Taking the line with "To obtain a" as the first and the last line of the entries as the final one, copy that span exactly.

┌─ Working data

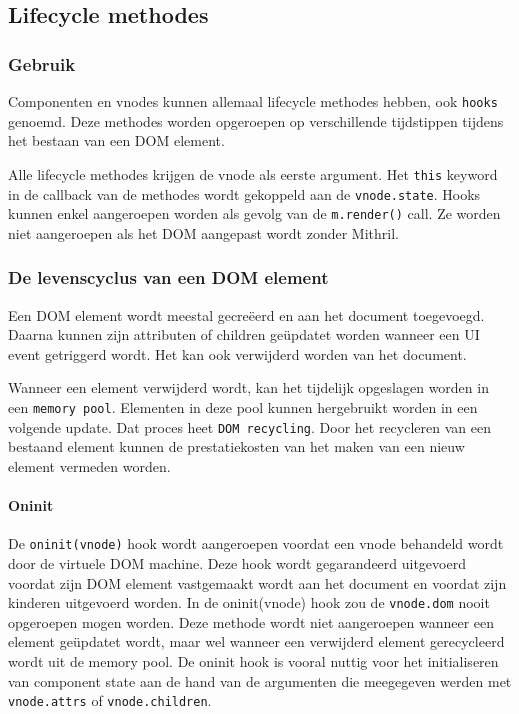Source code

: \subsection{Lifecycle methodes}

\subsubsection{Gebruik}

Componenten en vnodes kunnen allemaal lifecycle methodes hebben, ook \texttt{hooks} genoemd. Deze methodes worden opgeroepen op verschillende tijdstippen tijdens het bestaan van een DOM element. \autocite{Mithril2019e}

Alle lifecycle methodes krijgen de vnode als eerste argument. Het \texttt{this} keyword in de callback van de methodes wordt gekoppeld aan de \texttt{vnode.state}. Hooks kunnen enkel aangeroepen worden als gevolg van de \texttt{m.render()} call. Ze worden niet aangeroepen als het DOM aangepast wordt zonder Mithril. \autocite{Mithril2019e}

\subsubsection{De levenscyclus van een DOM element}

Een DOM element wordt meestal gecreëerd en aan het document toegevoegd. Daarna kunnen zijn attributen of children geüpdatet worden wanneer een UI event getriggerd wordt. Het kan ook verwijderd worden van het document. \autocite{Mithril2019e}

Wanneer een element verwijderd wordt, kan het tijdelijk opgeslagen worden in een \texttt{memory pool}. Elementen in deze pool kunnen hergebruikt worden in een volgende update. Dat proces heet \texttt{DOM recycling}. Door het recycleren van een bestaand element kunnen de prestatiekosten van het maken van een nieuw element vermeden worden. \autocite{Mithril2019e}

\paragraph{Oninit}

De \texttt{oninit(vnode)} hook wordt aangeroepen voordat een vnode behandeld wordt door de virtuele DOM machine. Deze hook wordt gegarandeerd uitgevoerd voordat zijn DOM element vastgemaakt wordt aan het document en voordat zijn kinderen uitgevoerd worden. In de oninit(vnode) hook zou de \texttt{vnode.dom} nooit opgeroepen mogen worden. Deze methode wordt niet aangeroepen wanneer een element geüpdatet wordt, maar wel wanneer een verwijderd element gerecycleerd wordt uit de memory pool. De oninit hook is vooral nuttig voor het initialiseren van component state aan de hand van de argumenten die meegegeven werden met \texttt{vnode.attrs} of \texttt{vnode.children}. \autocite{Mithril2019e}

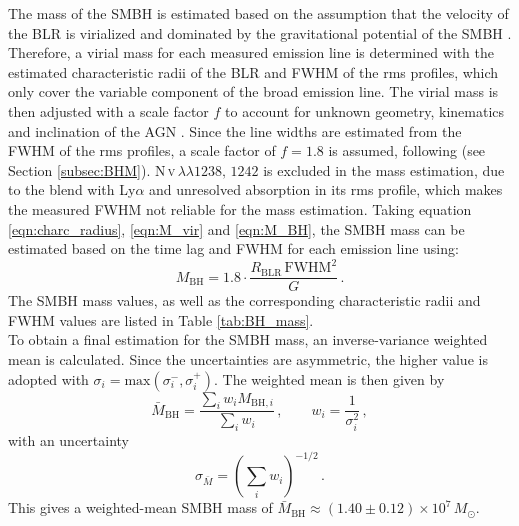 The mass of the SMBH is estimated based on the assumption that the velocity of the BLR is virialized and dominated by the gravitational potential of the SMBH \parencite{peterson2004}. Therefore, a virial mass for each measured emission line is determined with the estimated characteristic radii of the BLR and FWHM of the rms profiles, which only cover the variable component of the broad emission line. The virial mass is then adjusted with a scale factor $f$ to account for unknown geometry, kinematics and inclination of the AGN \parencite{peterson2004}. Since the line widths are estimated from the FWHM of the rms profiles, a scale factor of $f=1.8$ is assumed, following \cite{probst2025emissionlinecontinuumreverberationmapping} (see Section \ref{subsec:BHM}). N\,\textsc{v}$\,\lambda\lambda 1238,\,1242$ is excluded in the mass estimation, due to the blend with Ly$\alpha$ and unresolved absorption in its rms profile, which makes the measured FWHM not reliable for the mass estimation. Taking equation \ref{eqn:charc_radius}, \ref{eqn:M_vir} and \ref{eqn:M_BH}, the SMBH mass can be estimated based on the time lag and FWHM for each emission line using: 
\begin{equation}
	\label{eqn:BHM}
	M_{\mathrm{BH}} = 1.8 \cdot \frac{R_{\mathrm{BLR}} \,\mathrm{FWHM}^2}{G}\,.
\end{equation}
The SMBH mass values, as well as the corresponding characteristic radii and FWHM values are listed in Table \ref{tab:BH_mass}.\\
To obtain a final estimation for the SMBH mass, an inverse-variance weighted mean is calculated. Since the uncertainties are asymmetric, the higher value is adopted with $\sigma_i=\mathrm{max}(\sigma_i^-,\sigma_i^+)$.
The weighted mean is then given by
\begin{equation}
	\bar{M}_{\mathrm{BH}}=\frac{\sum_i w_i M_{\mathrm{BH},i}}{\sum_i w_i}\,,\qquad
	w_i=\frac{1}{\sigma_i^2}\,,
\end{equation}
with an uncertainty
\begin{equation}
	\sigma_{\bar{M}}=\left(\sum_i w_i\right)^{-1/2}\,.
\end{equation}
This gives a weighted-mean SMBH mass of $\bar{M}_{\mathrm{BH}}\approx (1.40 \pm 0.12)\times 10^{7}\,M_\odot$.\\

└─

# Expected output
To obtain a final estimation for the SMBH mass, an inverse-variance weighted mean is calculated. Since the uncertainties are asymmetric, the higher value is adopted with $\sigma_i=\mathrm{max}(\sigma_i^-,\sigma_i^+)$.
The weighted mean is then given by
\begin{equation}
	\bar{M}_{\mathrm{BH}}=\frac{\sum_i w_i M_{\mathrm{BH},i}}{\sum_i w_i}\,,\qquad
	w_i=\frac{1}{\sigma_i^2}\,,
\end{equation}
with an uncertainty
\begin{equation}
	\sigma_{\bar{M}}=\left(\sum_i w_i\right)^{-1/2}\,.
\end{equation}
This gives a weighted-mean SMBH mass of $\bar{M}_{\mathrm{BH}}\approx (1.40 \pm 0.12)\times 10^{7}\,M_\odot$.\\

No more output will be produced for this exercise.